> [Work instruction] Return all lines of the records that contain the word "Ensuite".

> [Data for the task]

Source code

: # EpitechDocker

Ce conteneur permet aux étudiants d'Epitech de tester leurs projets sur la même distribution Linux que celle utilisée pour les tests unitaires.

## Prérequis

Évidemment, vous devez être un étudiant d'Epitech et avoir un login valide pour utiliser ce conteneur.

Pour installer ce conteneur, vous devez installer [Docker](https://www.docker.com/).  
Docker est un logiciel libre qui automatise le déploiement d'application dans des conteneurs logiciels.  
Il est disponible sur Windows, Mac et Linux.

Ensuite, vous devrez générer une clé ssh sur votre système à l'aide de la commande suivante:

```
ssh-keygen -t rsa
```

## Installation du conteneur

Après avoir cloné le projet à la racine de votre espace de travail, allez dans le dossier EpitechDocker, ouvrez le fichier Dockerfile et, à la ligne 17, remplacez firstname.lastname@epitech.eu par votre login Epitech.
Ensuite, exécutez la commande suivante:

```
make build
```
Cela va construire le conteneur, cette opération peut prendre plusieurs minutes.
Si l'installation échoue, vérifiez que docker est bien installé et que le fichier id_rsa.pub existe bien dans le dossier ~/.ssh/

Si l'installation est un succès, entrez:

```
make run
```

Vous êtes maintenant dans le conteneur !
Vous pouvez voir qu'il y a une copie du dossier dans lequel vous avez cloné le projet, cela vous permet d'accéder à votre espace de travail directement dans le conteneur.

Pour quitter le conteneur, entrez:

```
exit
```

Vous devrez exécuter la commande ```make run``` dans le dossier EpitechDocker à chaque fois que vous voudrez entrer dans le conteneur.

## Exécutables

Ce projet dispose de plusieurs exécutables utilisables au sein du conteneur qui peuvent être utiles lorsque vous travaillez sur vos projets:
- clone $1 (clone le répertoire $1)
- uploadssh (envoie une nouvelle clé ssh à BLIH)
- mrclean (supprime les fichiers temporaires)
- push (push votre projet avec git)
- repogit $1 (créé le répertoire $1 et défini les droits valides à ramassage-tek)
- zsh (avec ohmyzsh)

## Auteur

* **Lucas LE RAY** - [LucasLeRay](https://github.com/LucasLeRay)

> [Task response]
Ensuite, vous devrez générer une clé ssh sur votre système à l'aide de la commande suivante:
Ensuite, exécutez la commande suivante:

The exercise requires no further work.